1) PhD., Lund University, Structural Engineering,

2) Assistant Prof., Lund University, Structural Engineering,


Clay brick facades often include bed joint reinforcement, especially over windows and other openings in the facade, which may corrode due to degradation from climatic exposure. Removal of corroded bed joint reinforcement from such facades is an invasive and costly measure. Heavily damaged reinforcement must be removed for either structural, durability or aesthetic reasons. Parts of the bed joint reinforcement can however be left in the facade, if it can be shown that the risk for future damage is acceptably low. This will significantly reduce the amount of work needed and the retrofitting costs.

A dose-response model for prediction of corrosion induced cracking in reinforced brick masonry is presented, with relative humidity, temperature and oxygen supply in the vicinity of the reinforcement as influencing parameters. Corrosion depth, constituting the dose, is modelled by integration of the effect of corrosion rate with respect to time.
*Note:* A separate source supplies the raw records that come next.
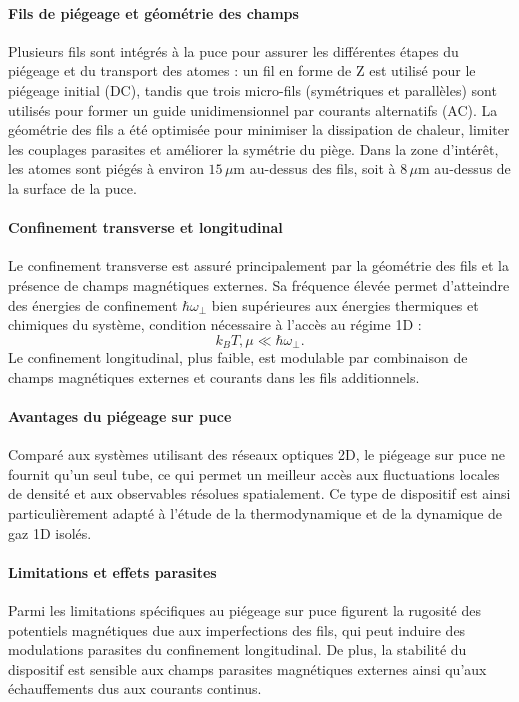 \paragraph{Fils de piégeage et géométrie des champs}
Plusieurs fils sont intégrés à la puce pour assurer les différentes étapes du piégeage et du transport des atomes : un fil en forme de Z est utilisé pour le piégeage initial (DC), tandis que trois micro-fils (symétriques et parallèles) sont utilisés pour former un guide unidimensionnel par courants alternatifs (AC). La géométrie des fils a été optimisée pour minimiser la dissipation de chaleur, limiter les couplages parasites et améliorer la symétrie du piège. Dans la zone d’intérêt, les atomes sont piégés à environ \(15\,\mu\mathrm{m}\) au-dessus des fils, soit à \(8\,\mu\mathrm{m}\) au-dessus de la surface de la puce.

\paragraph{Confinement transverse et longitudinal}
Le confinement transverse est assuré principalement par la géométrie des fils et la présence de champs magnétiques externes. Sa fréquence élevée permet d’atteindre des énergies de confinement \(\hbar \omega_\perp\) bien supérieures aux énergies thermiques et chimiques du système, condition nécessaire à l’accès au régime 1D :
\[
k_B T, \mu \ll \hbar \omega_\perp.
\]
Le confinement longitudinal, plus faible, est modulable par combinaison de champs magnétiques externes et courants dans les fils additionnels.

\paragraph{Avantages du piégeage sur puce}
Comparé aux systèmes utilisant des réseaux optiques 2D, le piégeage sur puce ne fournit qu’un seul tube, ce qui permet un meilleur accès aux fluctuations locales de densité et aux observables résolues spatialement. Ce type de dispositif est ainsi particulièrement adapté à l'étude de la thermodynamique et de la dynamique de gaz 1D isolés.

\paragraph{Limitations et effets parasites}
Parmi les limitations spécifiques au piégeage sur puce figurent la rugosité des potentiels magnétiques due aux imperfections des fils, qui peut induire des modulations parasites du confinement longitudinal. De plus, la stabilité du dispositif est sensible aux champs parasites magnétiques externes ainsi qu’aux échauffements dus aux courants continus.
To describe the dependence of corrosion rate on the influencing parameters, models from the field of concrete research are used. The response, which can be seen as a limit state, is the corrosion depth required to create a crack due to tensile stresses generated by corrosion products. Due to scarcity of experimental data from the field of reinforced brick masonry, the critical corrosion depth is established using empirical data from the field of concrete research. To address this lack of a well-defined limit state, tests will be performed on clay brick specimens in a later part of the research project. The model’s ability to predict time-to-cracking is demonstrated by comparison with data from field observations.


Keywords: Brick masonry, reinforcement corrosion, dose-response model, corrosion rate, carbonation, time-to-cracking.